▶ YOUR INSTRUCTIONS: Look below for the line that contains "Tello Drone Control &amp; Object Detection", then copy it and each following line exactly, through and including the line that contains "ドキュメントは[Markdo".

Collected data:

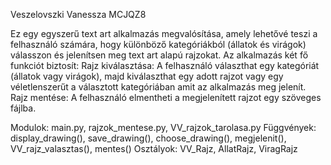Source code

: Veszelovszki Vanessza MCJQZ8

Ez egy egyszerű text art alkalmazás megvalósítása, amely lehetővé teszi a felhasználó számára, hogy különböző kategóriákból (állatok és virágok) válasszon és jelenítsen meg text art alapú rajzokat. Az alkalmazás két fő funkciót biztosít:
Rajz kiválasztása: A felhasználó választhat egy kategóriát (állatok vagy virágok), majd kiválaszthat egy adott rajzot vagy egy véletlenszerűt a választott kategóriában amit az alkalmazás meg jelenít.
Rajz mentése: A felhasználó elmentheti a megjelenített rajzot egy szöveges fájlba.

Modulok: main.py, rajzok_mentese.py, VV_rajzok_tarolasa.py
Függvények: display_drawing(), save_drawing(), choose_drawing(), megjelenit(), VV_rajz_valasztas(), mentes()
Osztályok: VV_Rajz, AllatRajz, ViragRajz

---

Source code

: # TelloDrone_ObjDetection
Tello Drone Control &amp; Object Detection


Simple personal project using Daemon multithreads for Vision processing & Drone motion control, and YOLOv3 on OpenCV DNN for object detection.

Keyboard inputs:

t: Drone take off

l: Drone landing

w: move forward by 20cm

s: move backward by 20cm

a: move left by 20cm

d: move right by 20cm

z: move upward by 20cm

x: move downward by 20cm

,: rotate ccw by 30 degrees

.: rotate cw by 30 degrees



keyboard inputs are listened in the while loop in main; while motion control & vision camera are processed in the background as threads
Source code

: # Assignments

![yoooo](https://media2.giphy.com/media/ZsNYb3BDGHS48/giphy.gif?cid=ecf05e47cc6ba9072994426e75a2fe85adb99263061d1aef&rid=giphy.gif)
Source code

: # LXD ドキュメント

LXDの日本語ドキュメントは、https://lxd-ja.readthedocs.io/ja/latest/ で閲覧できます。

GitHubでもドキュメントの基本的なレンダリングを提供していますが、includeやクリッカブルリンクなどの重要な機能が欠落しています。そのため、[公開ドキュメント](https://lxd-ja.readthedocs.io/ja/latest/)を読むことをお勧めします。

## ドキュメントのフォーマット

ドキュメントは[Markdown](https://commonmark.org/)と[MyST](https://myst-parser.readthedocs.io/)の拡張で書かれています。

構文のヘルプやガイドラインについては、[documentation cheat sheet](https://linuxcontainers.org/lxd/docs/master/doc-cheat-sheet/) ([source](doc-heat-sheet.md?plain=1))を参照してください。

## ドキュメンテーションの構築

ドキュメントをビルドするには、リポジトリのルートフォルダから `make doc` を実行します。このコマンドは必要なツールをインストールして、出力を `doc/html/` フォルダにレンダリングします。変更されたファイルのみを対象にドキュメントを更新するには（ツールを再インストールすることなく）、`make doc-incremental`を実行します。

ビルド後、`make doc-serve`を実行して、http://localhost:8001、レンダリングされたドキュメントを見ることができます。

▶ TASK RESULT:
Tello Drone Control &amp; Object Detection


Simple personal project using Daemon multithreads for Vision processing & Drone motion control, and YOLOv3 on OpenCV DNN for object detection.

Keyboard inputs:

t: Drone take off

l: Drone landing

w: move forward by 20cm

s: move backward by 20cm

a: move left by 20cm

d: move right by 20cm

z: move upward by 20cm

x: move downward by 20cm

,: rotate ccw by 30 degrees

.: rotate cw by 30 degrees



keyboard inputs are listened in the while loop in main; while motion control & vision camera are processed in the background as threads
Source code

: # Assignments

![yoooo](https://media2.giphy.com/media/ZsNYb3BDGHS48/giphy.gif?cid=ecf05e47cc6ba9072994426e75a2fe85adb99263061d1aef&rid=giphy.gif)
Source code

: # LXD ドキュメント

LXDの日本語ドキュメントは、https://lxd-ja.readthedocs.io/ja/latest/ で閲覧できます。

GitHubでもドキュメントの基本的なレンダリングを提供していますが、includeやクリッカブルリンクなどの重要な機能が欠落しています。そのため、[公開ドキュメント](https://lxd-ja.readthedocs.io/ja/latest/)を読むことをお勧めします。

## ドキュメントのフォーマット

ドキュメントは[Markdown](https://commonmark.org/)と[MyST](https://myst-parser.readthedocs.io/)の拡張で書かれています。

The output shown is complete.